Forum selection is an important part of any contract that involves parties in different jurisdictions, especially when relevant laws significantly differ from one another. This includes conflicts between the laws of two or more states, and conflicts between federal and state law. The parties to a contract need to know which laws will apply. Courts have developed rules and procedures for determining which jurisdiction’s laws apply in a particular situation, but that procedure is never simple or easy. Agreeing in advance to jurisdiction and venue can save a great deal of headache in many situations.

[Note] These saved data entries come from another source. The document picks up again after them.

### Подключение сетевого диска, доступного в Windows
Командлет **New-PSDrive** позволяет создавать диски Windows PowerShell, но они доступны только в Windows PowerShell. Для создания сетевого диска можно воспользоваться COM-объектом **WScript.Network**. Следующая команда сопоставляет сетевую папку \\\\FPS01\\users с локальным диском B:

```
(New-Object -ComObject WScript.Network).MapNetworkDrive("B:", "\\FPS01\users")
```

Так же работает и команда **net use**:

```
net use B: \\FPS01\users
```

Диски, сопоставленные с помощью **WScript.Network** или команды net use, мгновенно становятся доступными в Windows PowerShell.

The defendant in Bay Hills is the official administrator of the Commonwealth of Kentucky’s retirement system. Through investments, it became the sole limited partner in four Delaware-based limited partnerships (LPs). It executed limited partnership agreements (LPAs) that included provisions allowing it to remove general partners “for cause.” Bay Hills at 4. In May 2017, the defendant exercised this right as to the general partners of all four LPs. It later withdrew its notice of removal, but served a second notice of removal on all four general partners in February 2018.

The four general partners filed suit in Delaware in April 2018, claiming that the defendant did not have adequate cause to remove them. The defendant filed a lawsuit in Kentucky a week later, asking for a declaratory judgment affirming the plaintiffs’ removal for cause. It also moved to dismiss the Delaware case, arguing in part that the forum selection clause in all four LPAs requires the plaintiffs to file suit in Kentucky. This motion was the subject of the Delaware court’s recent ruling.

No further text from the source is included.